Mailing-List: contact user-help@flink.apache.org; run by ezmlm
Precedence: bulk
Reply-To: user@flink.apache.org
MIME-Version: 1.0
In-Reply-To: <581B5FDB.4060409@apache.org>
References: <CAJeEL6KPE9eFLfT4csg6DA0EY7Z+G2Bo2+8SaQ19OMzQMF_LKg@mail.gmail.com>
 <581B5FDB.4060409@apache.org>
From: Oliver Swoboda <oswoboda90@gmail.com>
Date: Mon, 7 Nov 2016 15:34:31 +0100
Message-ID: <CAJeEL6KZyBB2rH24LoypFC9Zg6sG4c32MPNxjTyYhJUQS0su5A@mail.gmail.com>
Subject: Re: Using Flink with Accumulo
To: user@flink.apache.org
Cc: user@accumulo.apache.org
Content-Type: multipart/alternative; boundary=001a113c35760fca3c0540b6ec72
archived-at: Mon, 07 Nov 2016 14:34:37 -0000

--001a113c35760fca3c0540b6ec72
Content-Type: text/plain; charset=UTF-8

Hi Josh, thank you for your quick answer!

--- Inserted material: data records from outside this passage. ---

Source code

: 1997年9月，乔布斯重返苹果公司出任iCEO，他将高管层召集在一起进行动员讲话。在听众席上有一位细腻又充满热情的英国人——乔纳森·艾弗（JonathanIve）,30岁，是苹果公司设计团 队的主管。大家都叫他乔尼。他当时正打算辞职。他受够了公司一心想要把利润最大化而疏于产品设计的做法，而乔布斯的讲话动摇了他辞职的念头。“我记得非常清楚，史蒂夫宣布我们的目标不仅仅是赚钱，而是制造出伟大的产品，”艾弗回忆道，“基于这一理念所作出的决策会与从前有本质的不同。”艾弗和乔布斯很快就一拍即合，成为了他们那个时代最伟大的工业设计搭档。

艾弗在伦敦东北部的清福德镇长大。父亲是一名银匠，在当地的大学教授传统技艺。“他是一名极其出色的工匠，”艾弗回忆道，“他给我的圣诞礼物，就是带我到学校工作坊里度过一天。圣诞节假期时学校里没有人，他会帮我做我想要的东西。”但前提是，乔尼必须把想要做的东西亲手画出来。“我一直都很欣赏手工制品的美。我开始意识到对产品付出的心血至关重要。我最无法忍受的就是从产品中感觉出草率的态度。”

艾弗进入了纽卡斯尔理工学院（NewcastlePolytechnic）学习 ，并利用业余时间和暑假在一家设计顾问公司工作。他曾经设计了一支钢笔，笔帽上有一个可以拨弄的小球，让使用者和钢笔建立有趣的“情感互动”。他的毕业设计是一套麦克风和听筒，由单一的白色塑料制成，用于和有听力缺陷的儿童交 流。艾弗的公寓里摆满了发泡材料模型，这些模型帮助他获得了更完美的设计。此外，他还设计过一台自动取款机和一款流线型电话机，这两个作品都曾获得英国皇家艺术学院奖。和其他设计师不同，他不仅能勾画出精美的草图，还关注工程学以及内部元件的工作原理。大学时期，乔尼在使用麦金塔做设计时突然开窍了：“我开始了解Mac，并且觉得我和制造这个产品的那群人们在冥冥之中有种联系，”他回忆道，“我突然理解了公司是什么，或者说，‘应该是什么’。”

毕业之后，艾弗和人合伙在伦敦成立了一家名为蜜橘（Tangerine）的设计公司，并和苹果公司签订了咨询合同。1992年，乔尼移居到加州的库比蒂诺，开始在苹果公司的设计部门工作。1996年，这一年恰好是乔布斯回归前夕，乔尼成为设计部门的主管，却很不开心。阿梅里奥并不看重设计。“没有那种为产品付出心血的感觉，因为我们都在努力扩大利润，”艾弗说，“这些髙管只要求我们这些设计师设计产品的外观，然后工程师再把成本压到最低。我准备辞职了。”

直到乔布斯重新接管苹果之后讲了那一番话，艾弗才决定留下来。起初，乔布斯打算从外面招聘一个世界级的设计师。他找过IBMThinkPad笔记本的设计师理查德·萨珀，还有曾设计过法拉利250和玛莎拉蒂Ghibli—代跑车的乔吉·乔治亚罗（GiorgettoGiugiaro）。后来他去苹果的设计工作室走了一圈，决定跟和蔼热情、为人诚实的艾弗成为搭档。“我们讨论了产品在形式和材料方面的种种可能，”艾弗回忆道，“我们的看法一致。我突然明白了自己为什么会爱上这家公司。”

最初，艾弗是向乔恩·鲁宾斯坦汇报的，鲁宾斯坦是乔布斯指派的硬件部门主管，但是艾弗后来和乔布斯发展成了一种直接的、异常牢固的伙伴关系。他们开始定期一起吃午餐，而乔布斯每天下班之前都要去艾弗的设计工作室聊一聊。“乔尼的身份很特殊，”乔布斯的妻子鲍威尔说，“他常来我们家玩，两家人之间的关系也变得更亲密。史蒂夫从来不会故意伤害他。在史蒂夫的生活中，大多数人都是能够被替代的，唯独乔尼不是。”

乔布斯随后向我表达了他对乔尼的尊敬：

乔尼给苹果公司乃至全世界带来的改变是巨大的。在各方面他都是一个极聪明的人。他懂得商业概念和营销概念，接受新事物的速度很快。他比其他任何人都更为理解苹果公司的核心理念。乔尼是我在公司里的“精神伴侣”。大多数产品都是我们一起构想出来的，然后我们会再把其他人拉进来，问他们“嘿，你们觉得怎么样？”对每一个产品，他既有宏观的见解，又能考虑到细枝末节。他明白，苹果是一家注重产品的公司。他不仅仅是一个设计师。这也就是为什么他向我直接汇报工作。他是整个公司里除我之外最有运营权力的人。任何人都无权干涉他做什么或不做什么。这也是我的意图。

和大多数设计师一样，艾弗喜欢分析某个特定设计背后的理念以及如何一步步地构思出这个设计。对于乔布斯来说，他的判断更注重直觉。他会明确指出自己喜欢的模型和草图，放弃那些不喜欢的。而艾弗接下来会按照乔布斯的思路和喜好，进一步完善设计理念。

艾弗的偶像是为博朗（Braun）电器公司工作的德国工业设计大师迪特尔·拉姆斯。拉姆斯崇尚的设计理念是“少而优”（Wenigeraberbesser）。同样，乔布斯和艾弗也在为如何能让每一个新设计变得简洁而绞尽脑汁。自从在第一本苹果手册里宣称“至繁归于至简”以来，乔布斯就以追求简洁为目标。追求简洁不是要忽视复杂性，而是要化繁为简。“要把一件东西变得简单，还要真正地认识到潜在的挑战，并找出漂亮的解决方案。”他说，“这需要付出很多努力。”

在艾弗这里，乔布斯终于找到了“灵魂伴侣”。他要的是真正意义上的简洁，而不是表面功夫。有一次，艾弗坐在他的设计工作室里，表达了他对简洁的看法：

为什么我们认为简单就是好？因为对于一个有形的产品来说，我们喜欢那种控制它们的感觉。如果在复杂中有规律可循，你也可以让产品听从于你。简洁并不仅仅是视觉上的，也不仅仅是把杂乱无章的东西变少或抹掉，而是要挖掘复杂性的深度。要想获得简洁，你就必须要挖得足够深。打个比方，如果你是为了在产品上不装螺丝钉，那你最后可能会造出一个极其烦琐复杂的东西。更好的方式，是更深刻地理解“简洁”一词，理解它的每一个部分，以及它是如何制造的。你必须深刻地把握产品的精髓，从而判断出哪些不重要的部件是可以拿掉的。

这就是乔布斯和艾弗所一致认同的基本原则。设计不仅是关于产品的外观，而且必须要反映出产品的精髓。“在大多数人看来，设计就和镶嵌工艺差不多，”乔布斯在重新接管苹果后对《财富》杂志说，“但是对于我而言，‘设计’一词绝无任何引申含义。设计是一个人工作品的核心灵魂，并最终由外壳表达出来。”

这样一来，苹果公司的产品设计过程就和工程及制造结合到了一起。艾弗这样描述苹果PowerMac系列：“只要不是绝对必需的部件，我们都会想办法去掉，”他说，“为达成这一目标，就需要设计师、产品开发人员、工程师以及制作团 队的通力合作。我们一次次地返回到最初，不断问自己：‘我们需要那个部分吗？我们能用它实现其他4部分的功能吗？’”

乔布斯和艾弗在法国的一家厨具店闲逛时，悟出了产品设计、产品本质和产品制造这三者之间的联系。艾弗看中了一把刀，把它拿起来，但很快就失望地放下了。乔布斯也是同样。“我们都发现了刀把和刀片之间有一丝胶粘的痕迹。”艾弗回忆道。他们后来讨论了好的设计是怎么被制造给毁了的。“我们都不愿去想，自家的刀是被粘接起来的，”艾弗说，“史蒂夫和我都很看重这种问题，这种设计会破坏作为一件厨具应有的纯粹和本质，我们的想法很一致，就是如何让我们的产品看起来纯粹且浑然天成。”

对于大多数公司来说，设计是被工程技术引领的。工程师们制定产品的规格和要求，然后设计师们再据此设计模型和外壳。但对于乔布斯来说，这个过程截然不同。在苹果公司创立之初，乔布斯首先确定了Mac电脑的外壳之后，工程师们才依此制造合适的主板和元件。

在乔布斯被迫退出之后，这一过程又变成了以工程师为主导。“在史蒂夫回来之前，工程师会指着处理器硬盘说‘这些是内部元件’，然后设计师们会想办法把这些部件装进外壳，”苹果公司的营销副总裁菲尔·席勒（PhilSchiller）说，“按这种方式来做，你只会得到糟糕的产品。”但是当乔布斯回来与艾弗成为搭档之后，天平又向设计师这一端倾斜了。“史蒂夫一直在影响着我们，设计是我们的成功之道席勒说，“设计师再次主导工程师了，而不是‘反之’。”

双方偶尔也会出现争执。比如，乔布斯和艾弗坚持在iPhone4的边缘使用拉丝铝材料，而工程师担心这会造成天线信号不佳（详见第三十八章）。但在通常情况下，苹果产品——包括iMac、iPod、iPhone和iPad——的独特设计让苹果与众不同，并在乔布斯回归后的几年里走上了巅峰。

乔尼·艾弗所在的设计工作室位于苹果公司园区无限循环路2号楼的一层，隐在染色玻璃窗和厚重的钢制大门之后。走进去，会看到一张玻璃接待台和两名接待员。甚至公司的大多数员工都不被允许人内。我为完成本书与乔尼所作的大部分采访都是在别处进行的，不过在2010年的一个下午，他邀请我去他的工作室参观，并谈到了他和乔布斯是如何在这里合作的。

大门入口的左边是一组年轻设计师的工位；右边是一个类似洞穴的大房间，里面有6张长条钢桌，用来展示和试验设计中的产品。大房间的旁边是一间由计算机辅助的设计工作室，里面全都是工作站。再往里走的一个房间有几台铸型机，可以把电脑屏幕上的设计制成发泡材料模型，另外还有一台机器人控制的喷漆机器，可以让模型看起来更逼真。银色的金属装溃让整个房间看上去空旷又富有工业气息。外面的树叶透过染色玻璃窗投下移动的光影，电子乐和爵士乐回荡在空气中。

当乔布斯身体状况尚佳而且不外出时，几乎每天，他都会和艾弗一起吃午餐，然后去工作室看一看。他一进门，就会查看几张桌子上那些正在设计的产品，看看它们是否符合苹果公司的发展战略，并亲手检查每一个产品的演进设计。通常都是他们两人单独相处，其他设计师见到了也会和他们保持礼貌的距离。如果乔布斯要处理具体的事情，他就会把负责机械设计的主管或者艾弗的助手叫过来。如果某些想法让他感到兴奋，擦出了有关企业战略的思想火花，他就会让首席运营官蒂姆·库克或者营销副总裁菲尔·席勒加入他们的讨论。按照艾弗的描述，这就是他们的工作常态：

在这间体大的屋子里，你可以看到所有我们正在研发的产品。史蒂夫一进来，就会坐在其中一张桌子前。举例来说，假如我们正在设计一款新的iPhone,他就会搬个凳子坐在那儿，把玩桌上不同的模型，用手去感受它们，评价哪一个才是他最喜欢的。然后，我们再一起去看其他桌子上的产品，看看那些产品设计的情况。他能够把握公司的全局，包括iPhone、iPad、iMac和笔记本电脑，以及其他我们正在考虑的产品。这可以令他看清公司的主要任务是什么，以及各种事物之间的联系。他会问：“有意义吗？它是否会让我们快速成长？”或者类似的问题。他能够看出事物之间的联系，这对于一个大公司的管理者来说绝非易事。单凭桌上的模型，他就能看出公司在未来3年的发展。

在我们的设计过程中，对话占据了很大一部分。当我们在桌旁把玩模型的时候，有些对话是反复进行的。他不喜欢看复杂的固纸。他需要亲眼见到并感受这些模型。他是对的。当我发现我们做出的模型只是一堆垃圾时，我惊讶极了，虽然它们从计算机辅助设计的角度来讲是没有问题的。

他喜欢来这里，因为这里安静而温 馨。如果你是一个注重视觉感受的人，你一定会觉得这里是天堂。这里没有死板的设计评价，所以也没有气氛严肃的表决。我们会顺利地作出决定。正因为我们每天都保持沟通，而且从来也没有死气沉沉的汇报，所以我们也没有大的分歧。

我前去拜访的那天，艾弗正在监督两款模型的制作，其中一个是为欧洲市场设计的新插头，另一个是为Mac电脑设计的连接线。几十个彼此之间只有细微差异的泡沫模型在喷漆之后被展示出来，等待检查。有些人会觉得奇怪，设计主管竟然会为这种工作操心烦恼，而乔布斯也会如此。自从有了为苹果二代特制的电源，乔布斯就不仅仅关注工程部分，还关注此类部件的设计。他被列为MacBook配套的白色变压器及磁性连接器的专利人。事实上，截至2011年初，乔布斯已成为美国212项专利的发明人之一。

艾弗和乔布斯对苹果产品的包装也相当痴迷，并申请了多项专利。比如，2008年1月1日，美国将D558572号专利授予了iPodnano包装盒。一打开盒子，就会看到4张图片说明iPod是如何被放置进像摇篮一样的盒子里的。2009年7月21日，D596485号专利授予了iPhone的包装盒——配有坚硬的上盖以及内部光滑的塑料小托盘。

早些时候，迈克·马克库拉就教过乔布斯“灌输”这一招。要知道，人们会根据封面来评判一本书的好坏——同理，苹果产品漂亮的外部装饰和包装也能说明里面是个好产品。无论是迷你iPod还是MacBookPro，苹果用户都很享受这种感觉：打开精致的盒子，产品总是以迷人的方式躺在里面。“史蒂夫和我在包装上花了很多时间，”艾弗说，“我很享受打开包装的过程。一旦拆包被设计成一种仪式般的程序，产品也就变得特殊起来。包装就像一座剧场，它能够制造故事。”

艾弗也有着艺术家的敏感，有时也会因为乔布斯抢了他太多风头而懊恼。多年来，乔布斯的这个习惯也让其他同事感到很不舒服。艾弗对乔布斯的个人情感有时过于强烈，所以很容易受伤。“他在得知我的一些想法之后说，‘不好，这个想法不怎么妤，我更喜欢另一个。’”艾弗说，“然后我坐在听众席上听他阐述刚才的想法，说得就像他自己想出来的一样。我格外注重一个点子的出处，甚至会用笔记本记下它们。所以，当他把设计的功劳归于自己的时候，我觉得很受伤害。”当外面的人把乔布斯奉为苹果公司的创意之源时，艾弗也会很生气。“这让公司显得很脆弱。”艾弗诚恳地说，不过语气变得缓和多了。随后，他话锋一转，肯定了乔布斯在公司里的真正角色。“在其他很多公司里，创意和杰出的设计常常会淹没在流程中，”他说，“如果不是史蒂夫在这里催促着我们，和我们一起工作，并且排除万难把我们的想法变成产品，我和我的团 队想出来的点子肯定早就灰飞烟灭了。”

2016-11-03 17:03 GMT+01:00 Josh Elser <elserj@apache.org>:

> Hi Oliver,
>
> Cool stuff. I wish I knew more about Flink to make some better
> suggestions. Some points inline, and sorry in advance if I suggest
> something outright wrong. Hopefully someone from the Flink side can help
> give context where necessary :)
>
> Oliver Swoboda wrote:
>
>> Hello,
>>
>> I'm using Flink with Accumulo and wanted to read data from the database
>> by using the createHadoopInput function. Therefore I configure an
>> AccumuloInputFormat. The source code you can find here:
>> https://github.com/OSwoboda/masterthesis/blob/master/aggrega
>> tion.flink/src/main/java/de/oswoboda/aggregation/Main.java
>> <https://github.com/OSwoboda/masterthesis/blob/master/aggreg
>> ation.flink/src/main/java/de/oswoboda/aggregation/Main.java>
>>
>> I'm using a 5 Node Cluster (1 Master, 4 Worker).
>> Accumulo is installed with Ambari and has 1 Master Server on the Master
>> Node and 4 Tablet Servers (one on each Worker).
>> Flink is installed standalone with the Jobmanager on the Master Node and
>> 4 Taskmanagers (one on each Worker). Every Taskmanager can have 4 Tasks,
>> so there are 32 in total.
>>
>> First problem I have:
>> If I start serveral Flink Jobs the client count for Zookeeper in the
>> Accumulo Overview is constantly increasing. I assume that the used
>> scanner isn't correctly closed. The client count only decreases to
>> normal values when I restart Flink.
>>
>
> Hrm, this does seem rather bad. Eventually, you'll saturate the
> connections to ZK and ZK itself will start limiting new connections (per
> the maxClientCnxns property).
>
> This sounds somewhat familiar to https://issues.apache.org/jira
> /browse/ACCUMULO-2113. The lack of a proper "close()" method on the
> Instance interface is a known deficiency. I'm not sure how Flink execution
> happens, so I am kind of just guessing.
>
> You might be able to try to use the CleanUp[1] utility to close out the
> thread pools/connections when your Flink "task" is done.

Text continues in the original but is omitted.